Sitecore Experience Manager

Introducing HADR

Abstract

Learn about the different Sitecore high availability disaster recovery (HADR) offerings.

The Sitecore high availability disaster recovery (HADR) service covers:

  • High availability (HA) – A system that aims to ensure an agreed level of operational performance. Usually the uptime is higher than for the normal period, where the system can failover by itself.

  • Disaster recovery (DR) – An area of business continuity planning that aims to protect an organization from the effects of significant negative events. Disaster recovery allows an organization to maintain or quickly resume mission-critical functions following a disaster that requires manual intervention.

Sitecore Managed Cloud uses the Sitecore Disaster Recovery service to offer the following three options to maintain HADR:

Use the following table as a reference to decide which recovery option works best for your requirements, consider:

  • How quickly your site would need to be back online in the event of an outage.

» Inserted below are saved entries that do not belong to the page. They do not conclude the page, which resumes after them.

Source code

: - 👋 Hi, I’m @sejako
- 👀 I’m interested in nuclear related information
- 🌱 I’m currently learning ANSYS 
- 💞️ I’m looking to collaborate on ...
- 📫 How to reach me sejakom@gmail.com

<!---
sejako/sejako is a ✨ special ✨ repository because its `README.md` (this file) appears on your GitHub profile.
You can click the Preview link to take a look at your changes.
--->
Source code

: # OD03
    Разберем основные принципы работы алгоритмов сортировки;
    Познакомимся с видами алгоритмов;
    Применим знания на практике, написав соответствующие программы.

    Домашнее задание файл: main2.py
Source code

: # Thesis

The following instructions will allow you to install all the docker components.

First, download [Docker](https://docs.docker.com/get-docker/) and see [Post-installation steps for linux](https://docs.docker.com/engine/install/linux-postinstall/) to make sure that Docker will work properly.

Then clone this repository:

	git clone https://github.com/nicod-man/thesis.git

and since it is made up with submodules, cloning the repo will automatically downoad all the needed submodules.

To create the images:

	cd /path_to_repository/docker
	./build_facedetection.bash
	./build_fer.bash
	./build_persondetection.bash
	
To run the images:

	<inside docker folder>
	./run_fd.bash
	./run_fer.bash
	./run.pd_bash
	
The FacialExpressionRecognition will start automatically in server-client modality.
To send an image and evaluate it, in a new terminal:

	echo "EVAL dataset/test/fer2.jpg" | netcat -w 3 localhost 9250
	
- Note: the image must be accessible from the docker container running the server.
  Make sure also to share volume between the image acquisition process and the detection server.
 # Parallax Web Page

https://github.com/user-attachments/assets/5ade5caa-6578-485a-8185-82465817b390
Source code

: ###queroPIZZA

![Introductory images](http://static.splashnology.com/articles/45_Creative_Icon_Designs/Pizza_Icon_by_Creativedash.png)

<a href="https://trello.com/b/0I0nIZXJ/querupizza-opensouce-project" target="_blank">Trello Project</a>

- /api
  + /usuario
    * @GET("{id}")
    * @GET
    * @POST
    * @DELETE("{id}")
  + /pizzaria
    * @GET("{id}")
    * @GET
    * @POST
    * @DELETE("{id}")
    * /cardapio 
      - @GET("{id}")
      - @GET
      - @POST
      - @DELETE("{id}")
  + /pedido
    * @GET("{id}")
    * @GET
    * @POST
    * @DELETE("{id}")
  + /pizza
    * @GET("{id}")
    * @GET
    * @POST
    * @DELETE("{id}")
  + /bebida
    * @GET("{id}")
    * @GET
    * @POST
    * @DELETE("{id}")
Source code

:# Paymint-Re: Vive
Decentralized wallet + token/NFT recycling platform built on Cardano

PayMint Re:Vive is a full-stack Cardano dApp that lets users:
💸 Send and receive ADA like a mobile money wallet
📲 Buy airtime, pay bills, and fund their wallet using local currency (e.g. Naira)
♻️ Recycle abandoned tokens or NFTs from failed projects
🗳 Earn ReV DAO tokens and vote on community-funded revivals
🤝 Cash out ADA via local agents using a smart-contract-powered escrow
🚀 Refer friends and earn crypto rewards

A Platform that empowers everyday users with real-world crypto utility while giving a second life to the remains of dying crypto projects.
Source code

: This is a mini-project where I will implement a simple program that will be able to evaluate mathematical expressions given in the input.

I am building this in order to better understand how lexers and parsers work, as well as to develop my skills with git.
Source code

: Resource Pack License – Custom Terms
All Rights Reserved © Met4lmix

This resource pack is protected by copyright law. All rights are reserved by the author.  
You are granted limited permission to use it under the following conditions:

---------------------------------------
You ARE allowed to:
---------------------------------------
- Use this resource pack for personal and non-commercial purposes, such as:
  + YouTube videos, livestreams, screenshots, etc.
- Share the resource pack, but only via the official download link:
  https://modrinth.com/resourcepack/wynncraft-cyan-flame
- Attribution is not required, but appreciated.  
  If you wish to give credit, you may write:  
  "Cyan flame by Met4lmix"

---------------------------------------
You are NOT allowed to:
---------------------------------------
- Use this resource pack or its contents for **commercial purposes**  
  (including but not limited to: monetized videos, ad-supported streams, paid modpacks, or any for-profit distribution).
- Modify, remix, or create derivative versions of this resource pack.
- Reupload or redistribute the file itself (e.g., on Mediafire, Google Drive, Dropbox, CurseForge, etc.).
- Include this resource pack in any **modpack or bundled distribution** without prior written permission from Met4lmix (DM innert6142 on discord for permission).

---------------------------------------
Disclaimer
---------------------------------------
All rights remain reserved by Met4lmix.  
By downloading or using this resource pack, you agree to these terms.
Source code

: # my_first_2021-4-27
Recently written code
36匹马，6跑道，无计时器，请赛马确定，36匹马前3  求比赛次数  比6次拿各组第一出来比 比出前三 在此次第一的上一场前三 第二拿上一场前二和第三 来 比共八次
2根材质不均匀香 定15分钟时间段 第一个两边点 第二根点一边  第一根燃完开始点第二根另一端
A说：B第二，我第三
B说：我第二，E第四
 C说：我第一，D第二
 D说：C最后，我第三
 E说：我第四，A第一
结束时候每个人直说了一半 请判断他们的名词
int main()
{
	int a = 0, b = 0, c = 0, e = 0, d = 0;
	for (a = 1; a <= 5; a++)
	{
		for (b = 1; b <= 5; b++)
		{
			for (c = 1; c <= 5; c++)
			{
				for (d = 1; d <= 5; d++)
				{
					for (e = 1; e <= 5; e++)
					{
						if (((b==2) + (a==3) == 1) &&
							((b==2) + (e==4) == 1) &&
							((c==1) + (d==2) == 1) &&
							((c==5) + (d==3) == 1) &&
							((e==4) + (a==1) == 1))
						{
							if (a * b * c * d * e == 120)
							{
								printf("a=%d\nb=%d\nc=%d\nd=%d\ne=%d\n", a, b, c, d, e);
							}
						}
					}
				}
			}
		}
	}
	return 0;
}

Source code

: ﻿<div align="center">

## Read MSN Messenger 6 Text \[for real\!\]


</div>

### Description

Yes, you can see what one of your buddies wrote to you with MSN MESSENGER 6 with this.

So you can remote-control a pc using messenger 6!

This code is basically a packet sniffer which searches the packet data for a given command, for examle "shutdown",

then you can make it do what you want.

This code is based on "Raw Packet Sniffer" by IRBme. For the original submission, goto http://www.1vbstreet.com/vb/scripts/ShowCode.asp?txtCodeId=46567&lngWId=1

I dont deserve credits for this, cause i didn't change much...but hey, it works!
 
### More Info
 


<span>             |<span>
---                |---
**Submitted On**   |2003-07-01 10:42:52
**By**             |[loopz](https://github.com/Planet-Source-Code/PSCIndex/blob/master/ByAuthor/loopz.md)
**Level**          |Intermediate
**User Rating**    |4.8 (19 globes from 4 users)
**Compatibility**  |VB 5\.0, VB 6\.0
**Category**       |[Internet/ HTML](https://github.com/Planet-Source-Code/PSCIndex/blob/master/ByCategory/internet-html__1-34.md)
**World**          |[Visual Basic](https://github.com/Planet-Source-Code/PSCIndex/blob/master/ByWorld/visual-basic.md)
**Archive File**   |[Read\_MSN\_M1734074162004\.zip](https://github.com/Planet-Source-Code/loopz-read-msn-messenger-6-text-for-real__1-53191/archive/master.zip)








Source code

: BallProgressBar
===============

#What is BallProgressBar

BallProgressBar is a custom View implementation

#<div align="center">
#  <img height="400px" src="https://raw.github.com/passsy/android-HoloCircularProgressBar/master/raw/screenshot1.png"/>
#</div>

  • The recovery point objective (RPO).

  • The recovery time objective (RTO).

Specifications

Basic recovery

Hot-warm recovery

Hot-hot recovery

Backup technology

  • SQL Azure Geo-Restore.

  • Azure APIs.

  • SQL Azure Geo-Replication.

  • Azure API’s.

  • SQL Azure Geo-Replication.

  • Azure APIs.

Secondary environment

Created on-demand.

Fully deployed, but shut down.

Created when set up.

Recovery process

Deploy > Restore > Customer Validation > Go live.

Wake up > Customer Validation > Go live.

Discover an error > Use custom logic to failover.

Relative cost

The least expensive.

More expensive.

The most expensive.

RPO

*

*

*

RTO

*

*

*

* This varies depending on the following factors: the size of your solution, network latency, volume of data, and installation time. For accurate information this must be tested on a case by case basis.

The way to determine if there is a need for failover is the same, regardless of which HADR option you choose. Sitecore Managed Cloud continually checks the health of your primary data center Content Delivery role by pinging it from five different data centers around the globe. If three of the five data centers report an issue, then an alert is sent to the Managed Cloud Operations team.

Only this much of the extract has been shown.